- Exercise requirements: Report back the lines in this listing that carry the string "column".

======== Extracted information ========

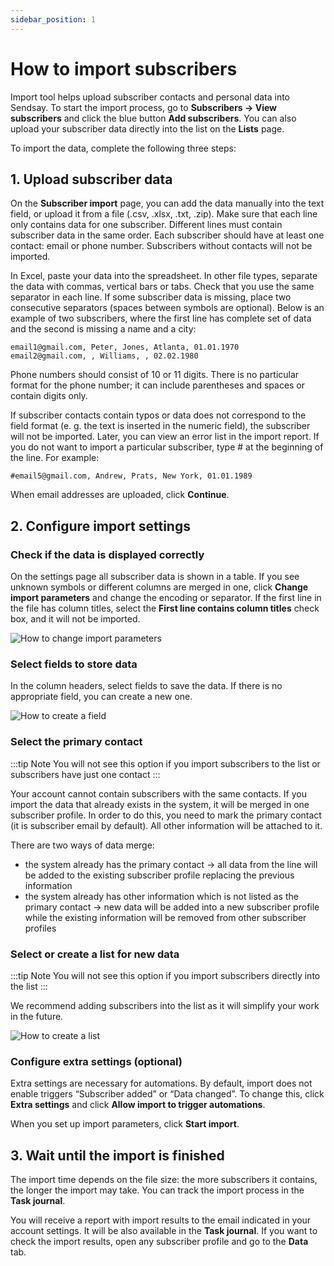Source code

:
 ```yaml
---
sidebar_position: 1
---
```


# How to import subscribers

Import tool helps upload subscriber contacts and personal data into Sendsay. To start the import process, go to **Subscribers → View subscribers** and click the blue button **Add subscribers**. You can also upload your subscriber data directly into the list on the **Lists** page.

To import the data, complete the following three steps:

## 1. Upload subscriber data
On the **Subscriber import** page, you can add the data manually into the text field, or upload it from a file (.csv, .xlsx, .txt, .zip). Make sure that each line only contains data for one subscriber. Different lines must contain subscriber data in the same order. Each subscriber should have at least one contact: email or phone number. Subscribers without contacts will not be imported.

In Excel, paste your data into the spreadsheet. In other file types, separate the data with commas, vertical bars or tabs. Check that you use the same separator in each line. If some subscriber data is missing, place two consecutive separators (spaces between symbols are optional). Below is an example of two subscribers, where the first line has complete set of data and the second is missing a name and a city:
```
email1@gmail.com, Peter, Jones, Atlanta, 01.01.1970
email2@gmail.com, , Williams, , 02.02.1980
```

Phone numbers should consist of 10 or 11 digits. There is no particular format for the phone number; it can include parentheses and spaces or contain digits only.

If subscriber contacts contain typos or data does not correspond to the field format (e. g. the text is inserted in the numeric field), the subscriber will not be imported. Later, you can view an error list in the import report. If you do not want to import a particular subscriber, type # at the beginning of the line. For example:
```
#email5@gmail.com, Andrew, Prats, New York, 01.01.1989
```
When email addresses are uploaded, click **Continue**.

## 2. Configure import settings

### Check if the data is displayed correctly
On the settings page all subscriber data is shown in a table. If you see unknown symbols or different columns are merged in one, click **Change import parameters** and change the encoding or separator. If the first line in the file has column titles, select the **First line contains column titles** check box, and it will not be imported.

![How to change import parameters](/img/subscribers/import-and-export/how-to-import-subscribers/how-to-change-import-parameters-en.gif) <br/>

### Select fields to store data
In the column headers, select fields to save the data. If there is no appropriate field, you can create a new one.

![How to create a field](/img/subscribers/import-and-export/how-to-import-subscribers/how-to-create-a-field-en.gif) <br/>

### Select the primary contact
:::tip Note
You will not see this option if you import subscribers to the list or subscribers have just one contact
:::

Your account cannot contain subscribers with the same contacts. If you import the data that already exists in the system, it will be merged in one subscriber profile. In order to do this, you need to mark the primary contact (it is subscriber email by default). All other information will be attached to it.

There are two ways of data merge:
- the system already has the primary contact → all data from the line will be added to the existing subscriber profile replacing the previous information
- the system already has other information which is not listed as the primary contact → new data will be added into a new subscriber profile while the existing information will be removed from other subscriber profiles

### Select or create a list for new data
:::tip Note
You will not see this option if you import subscribers directly into the list
:::

We recommend adding subscribers into the list as it will simplify your work in the future.

![How to create a list](/img/subscribers/import-and-export/how-to-import-subscribers/how-to-create-a-list-en.gif) <br/>

### Configure extra settings (optional)
Extra settings are necessary for automations. By default, import does not enable triggers “Subscriber added” or “Data changed”. To change this, click **Extra settings** and click **Allow import to trigger automations**.

When you set up import parameters, click **Start import**.

## 3. Wait until the import is finished
The import time depends on the file size: the more subscribers it contains, the longer the import may take. You can track the import process in the **Task journal**.

You will receive a report with import results to the email indicated in your account settings. It will be also available in the **Task journal**. If you want to check the import results, open any subscriber profile and go to the **Data** tab.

========

- Expected output:
On the settings page all subscriber data is shown in a table. If you see unknown symbols or different columns are merged in one, click **Change import parameters** and change the encoding or separator. If the first line in the file has column titles, select the **First line contains column titles** check box, and it will not be imported.
In the column headers, select fields to save the data. If there is no appropriate field, you can create a new one.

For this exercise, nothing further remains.